(About this task) Within the listing, how many lines hold the word "influxdata"? Give the number by itself.

━━━━━━━━━━

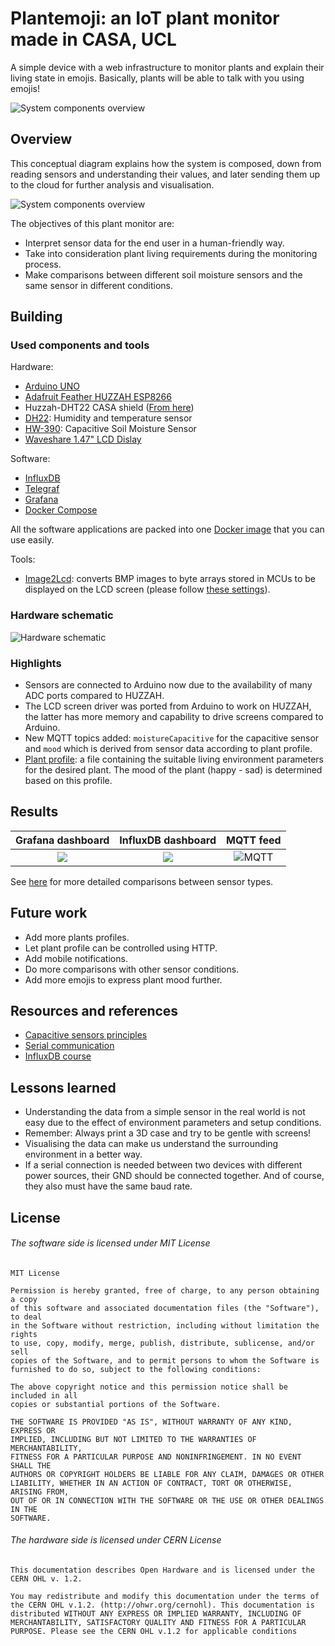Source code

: 
# Plantemoji: an IoT plant monitor made in CASA, UCL

A simple device with a web infrastructure to monitor plants and explain their living state in emojis. Basically, plants will be able to talk with you using emojis!

![System components overview](/Docs/Plantemoji-main-photo.jpg)

## Overview

This conceptual diagram explains how the system is composed, down from reading sensors and understanding their values, and later sending them up to the cloud for further analysis and visualisation.

![System components overview](/Docs/System-mind-map.jpg)

The objectives of this plant monitor are:
 - Interpret sensor data for the end user in a human-friendly way.
 - Take into consideration plant living requirements during the monitoring process.
 - Make comparisons between different soil moisture sensors and the same sensor in different conditions.
 
## Building

### Used components and tools

Hardware:
 - [Arduino UNO](https://store.arduino.cc/products/arduino-uno-rev3)
 - [Adafruit Feather HUZZAH ESP8266](https://learn.adafruit.com/adafruit-feather-huzzah-esp8266/)
 - Huzzah-DHT22 CASA shield ([From here](https://github.com/ucl-casa-ce/casa0014/blob/main/plantMonitor/README.md#multiple-physical-prototypes))
 - [DH22](https://www.adafruit.com/product/385): Humidity and temperature sensor 
 - [HW-390](https://thepihut.com/products/capacitive-soil-moisture-sensor?variant=32137736421438): Capacitive Soil Moisture Sensor 
 - [Waveshare 1.47" LCD Dislay](https://thepihut.com/products/1-47-rounded-spi-lcd-display-module-172x320?variant=42062646509763)
 
Software:
 - [InfluxDB](https://www.influxdata.com/)
 - [Telegraf](https://www.influxdata.com/time-series-platform/telegraf/)
 - [Grafana](https://grafana.com/)
 - [Docker Compose](https://docs.docker.com/compose/)
 
All the software applications are packed into one [Docker image](/Server/docker-compose.yml) that you can use easily.
 
Tools:
 - [Image2Lcd](https://www.waveshare.com/wiki/File:Image2Lcd.7z): converts BMP images to byte arrays stored in MCUs to be displayed on the LCD screen (please follow [these settings](/Docs/Image2LCD%20app%20settings.jpg)).
 
### Hardware schematic

![Hardware schematic](/Docs/schematic.png)

### Highlights
 - Sensors are connected to Arduino now due to the availability of many ADC ports compared to HUZZAH.
 - The LCD screen driver was ported from Arduino to work on HUZZAH, the latter has more memory and capability to drive screens compared to Arduino.
 - New MQTT topics added: `moistureCapacitive` for the capacitive sensor and `mood` which is derived from sensor data according to plant profile.
 - [Plant profile](/Code/Huzzah/PlantProfile.h): a file containing the suitable living environment parameters for the desired plant. The mood of the plant (happy - sad) is determined based on this profile.
 
## Results
Grafana dashboard            |  InfluxDB dashboard		 |  MQTT feed
:---------------------------:|:-------------------------:|:-------------------------:
![](/Docs/grafana-result.jpg)|   ![](/Docs/influxdb-result.jpg)|   ![MQTT](/Docs/mqtt-result.jpg)

See [here](/Docs/DAQ/DAQ.md) for more detailed comparisons between sensor types.

## Future work
- Add more plants profiles.
- Let plant profile can be controlled using HTTP.
- Add mobile notifications.
- Do more comparisons with other sensor conditions.
- Add more emojis to express plant mood further.

## Resources and references
- [Capacitive sensors principles](https://makersportal.com/blog/2020/5/26/capacitive-soil-moisture-calibration-with-arduino)
- [Serial communication](https://circuitdigest.com/microcontroller-projects/arduino-spi-communication-tutorial)
- [InfluxDB course](https://university.influxdata.com/courses/influxdb-essentials-tutorial/)

## Lessons learned
 - Understanding the data from a simple sensor in the real world is not easy due to the effect of environment parameters and setup conditions.
 - Remember: Always print a 3D case and try to be gentle with screens!
 - Visualising the data can make us understand the surrounding environment in a better way.
 - If a serial connection is needed between two devices with different power sources, their GND should be connected together. And of course, they also must have the same baud rate.
 
 

## License


###### The software side is licensed under MIT License

```
MIT License

Permission is hereby granted, free of charge, to any person obtaining a copy
of this software and associated documentation files (the "Software"), to deal
in the Software without restriction, including without limitation the rights
to use, copy, modify, merge, publish, distribute, sublicense, and/or sell
copies of the Software, and to permit persons to whom the Software is
furnished to do so, subject to the following conditions:

The above copyright notice and this permission notice shall be included in all
copies or substantial portions of the Software.

THE SOFTWARE IS PROVIDED "AS IS", WITHOUT WARRANTY OF ANY KIND, EXPRESS OR
IMPLIED, INCLUDING BUT NOT LIMITED TO THE WARRANTIES OF MERCHANTABILITY,
FITNESS FOR A PARTICULAR PURPOSE AND NONINFRINGEMENT. IN NO EVENT SHALL THE
AUTHORS OR COPYRIGHT HOLDERS BE LIABLE FOR ANY CLAIM, DAMAGES OR OTHER
LIABILITY, WHETHER IN AN ACTION OF CONTRACT, TORT OR OTHERWISE, ARISING FROM,
OUT OF OR IN CONNECTION WITH THE SOFTWARE OR THE USE OR OTHER DEALINGS IN THE
SOFTWARE.
```

###### The hardware side is licensed under CERN License

```
This documentation describes Open Hardware and is licensed under the CERN OHL v. 1.2.

You may redistribute and modify this documentation under the terms of the CERN OHL v.1.2. (http://ohwr.org/cernohl). This documentation is distributed WITHOUT ANY EXPRESS OR IMPLIED WARRANTY, INCLUDING OF MERCHANTABILITY, SATISFACTORY QUALITY AND FITNESS FOR A PARTICULAR PURPOSE. Please see the CERN OHL v.1.2 for applicable conditions
```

━━━━━━━━━━

(Written answer) 3